Work to be completed:
Set every entry below down once more, exactly as it stands, without images.

(Provided data begins)

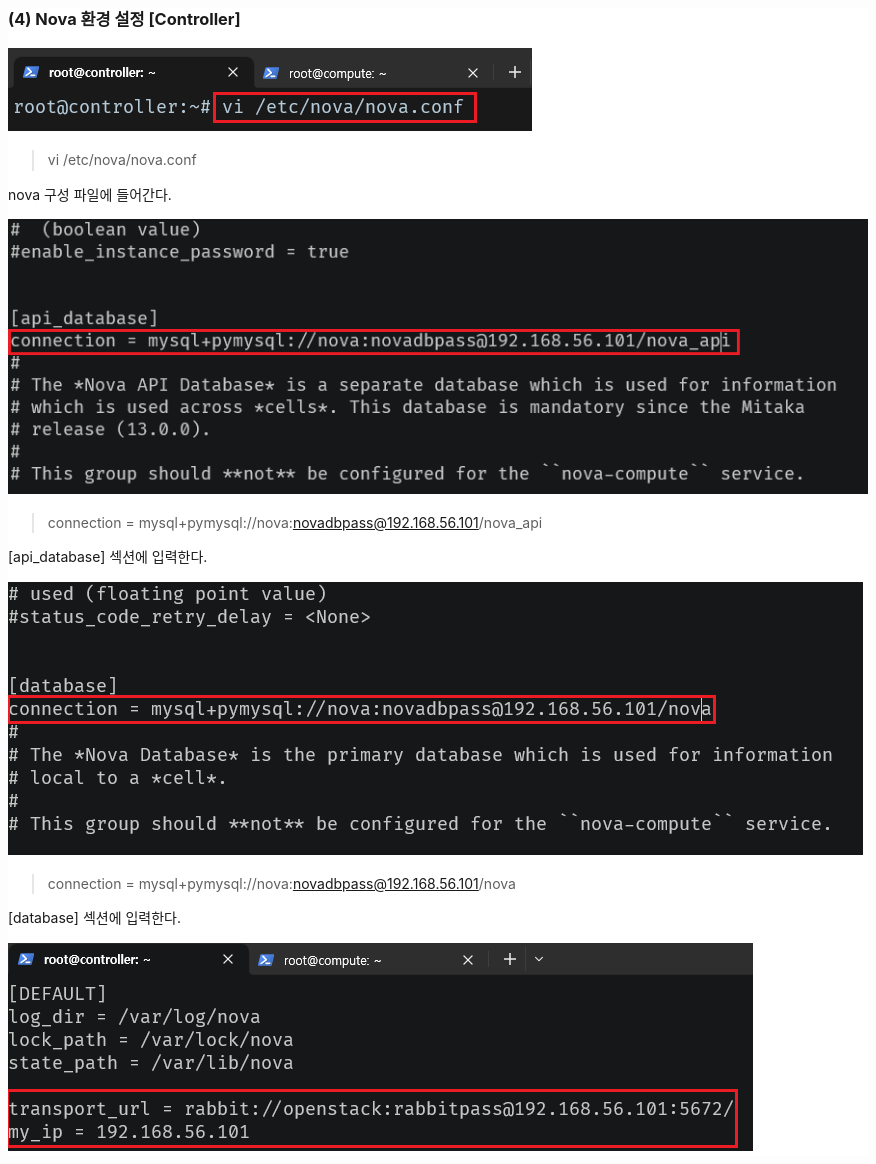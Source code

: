 ### (4) Nova 환경 설정 [Controller]

![img](../Img/openstack_149.png)<br>

> vi /etc/nova/nova.conf

nova 구성 파일에 들어간다.<br>

![img](../Img/openstack_150.png)<br>

> connection = mysql+pymysql://nova:novadbpass@192.168.56.101/nova_api

[api_database] 섹션에 입력한다.

![img](../Img/openstack_151.png)<br>

> connection = mysql+pymysql://nova:novadbpass@192.168.56.101/nova

[database] 섹션에 입력한다.

![img](../Img/openstack_152.png)<br>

(Provided data ends)

Task response:
Source code

: ### (4) Nova 환경 설정 [Controller]

![img](../Img/openstack_149.png)<br>

> vi /etc/nova/nova.conf

nova 구성 파일에 들어간다.<br>

![img](../Img/openstack_150.png)<br>

> connection = mysql+pymysql://nova:novadbpass@192.168.56.101/nova_api

[api_database] 섹션에 입력한다.

![img](../Img/openstack_151.png)<br>

> connection = mysql+pymysql://nova:novadbpass@192.168.56.101/nova

[database] 섹션에 입력한다.

![img](../Img/openstack_152.png)<br>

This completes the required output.